IN THE MATTER OF ARTICLE 146 OF THE CONSTITUTION

ANDREAS TRIKOMITIS,

Applicants,

v.

THE COMMISSIONER OF INCOME TAX,

Respondent.

(Case No. 279/86).

Income tax - Judicial control - Principles applicable - When a decision is considered as reasonably open to the administration - Facts relevant to the determination of tax liability - Subject to the limits of its discretion, the Administration is the arbiter of such facts.

In determining the applicant's liability to income tax and special contribution the Commissioner of Income Tax rejected aspects of the accounts submitted by the applicant and in particular rejected, in the absence of satisfactory proof, the following allegations of the applicant, namely that: (a) The purchase of a building site in Limassol was financed by a gratis payment of £21,750 from one Mr.

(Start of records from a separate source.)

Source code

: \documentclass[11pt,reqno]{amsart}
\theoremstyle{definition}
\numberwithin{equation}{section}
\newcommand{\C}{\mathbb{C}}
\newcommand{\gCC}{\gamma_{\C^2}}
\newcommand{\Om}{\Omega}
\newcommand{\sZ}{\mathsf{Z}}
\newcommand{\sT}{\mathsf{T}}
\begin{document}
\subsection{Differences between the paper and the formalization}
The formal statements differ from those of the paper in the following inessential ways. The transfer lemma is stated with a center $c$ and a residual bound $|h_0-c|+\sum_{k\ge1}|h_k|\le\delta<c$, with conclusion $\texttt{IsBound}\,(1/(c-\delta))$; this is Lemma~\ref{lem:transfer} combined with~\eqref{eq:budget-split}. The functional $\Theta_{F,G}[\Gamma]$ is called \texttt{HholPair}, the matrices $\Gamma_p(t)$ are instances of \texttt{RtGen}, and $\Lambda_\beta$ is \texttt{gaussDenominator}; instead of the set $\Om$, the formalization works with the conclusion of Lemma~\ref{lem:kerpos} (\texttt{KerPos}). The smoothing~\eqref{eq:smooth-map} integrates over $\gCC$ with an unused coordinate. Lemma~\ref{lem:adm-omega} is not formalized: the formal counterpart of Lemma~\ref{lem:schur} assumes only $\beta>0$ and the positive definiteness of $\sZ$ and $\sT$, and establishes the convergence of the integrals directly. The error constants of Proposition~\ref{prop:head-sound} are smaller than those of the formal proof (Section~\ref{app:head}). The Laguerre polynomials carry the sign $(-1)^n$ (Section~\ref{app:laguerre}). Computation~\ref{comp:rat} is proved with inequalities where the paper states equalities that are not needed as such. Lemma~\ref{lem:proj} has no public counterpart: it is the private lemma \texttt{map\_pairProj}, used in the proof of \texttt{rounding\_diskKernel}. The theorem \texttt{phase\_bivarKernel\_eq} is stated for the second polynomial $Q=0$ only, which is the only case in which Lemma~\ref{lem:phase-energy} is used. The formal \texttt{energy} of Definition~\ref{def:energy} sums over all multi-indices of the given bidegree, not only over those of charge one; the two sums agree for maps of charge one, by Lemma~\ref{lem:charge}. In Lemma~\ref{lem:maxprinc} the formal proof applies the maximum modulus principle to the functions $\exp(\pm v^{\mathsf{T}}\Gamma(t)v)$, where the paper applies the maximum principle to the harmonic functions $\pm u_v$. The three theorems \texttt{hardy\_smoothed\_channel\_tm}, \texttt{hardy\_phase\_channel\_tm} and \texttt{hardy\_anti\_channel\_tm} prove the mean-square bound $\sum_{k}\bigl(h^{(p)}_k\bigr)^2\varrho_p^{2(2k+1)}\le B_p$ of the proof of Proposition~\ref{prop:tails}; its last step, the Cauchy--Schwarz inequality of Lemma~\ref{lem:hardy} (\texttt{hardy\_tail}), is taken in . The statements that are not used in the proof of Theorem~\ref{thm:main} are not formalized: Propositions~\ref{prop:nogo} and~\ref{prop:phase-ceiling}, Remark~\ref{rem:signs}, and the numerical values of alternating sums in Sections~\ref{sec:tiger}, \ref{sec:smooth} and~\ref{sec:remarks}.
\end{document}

Hara, a Japanese executive of a motor company, (b) The studies of applicant's son were financed by an amount of £9,000 by the same Mr. Hara. (c) An amount of £15,000 in cash was brought over by the applicant on his displacement from Famagusta, (d) Capital allowance for buildings erected at Famagusta shortly before the Turkish invasion, a claim that was made for the first time in 1985, and (e) £13,000 collected by the applicant from a family company for pre 1974 debts.

As a result the applicant filed this recourse:

Held, dismissing the recourse: (1) Income tax cases too are subject to the same rules applicable to Judicial review of administrative action. The ultimate question is whether the sub judice decision was reasonably open to the Administration. A decision was reasonably open provided it is founded on an adequate inquiry, it rests on a sound conception of the facts and is withing the discretionary powers vested in the Administration. Subject to the limits of its discretion, the Administration is the arbiter of the facts relevant to the liability of the subject to tax.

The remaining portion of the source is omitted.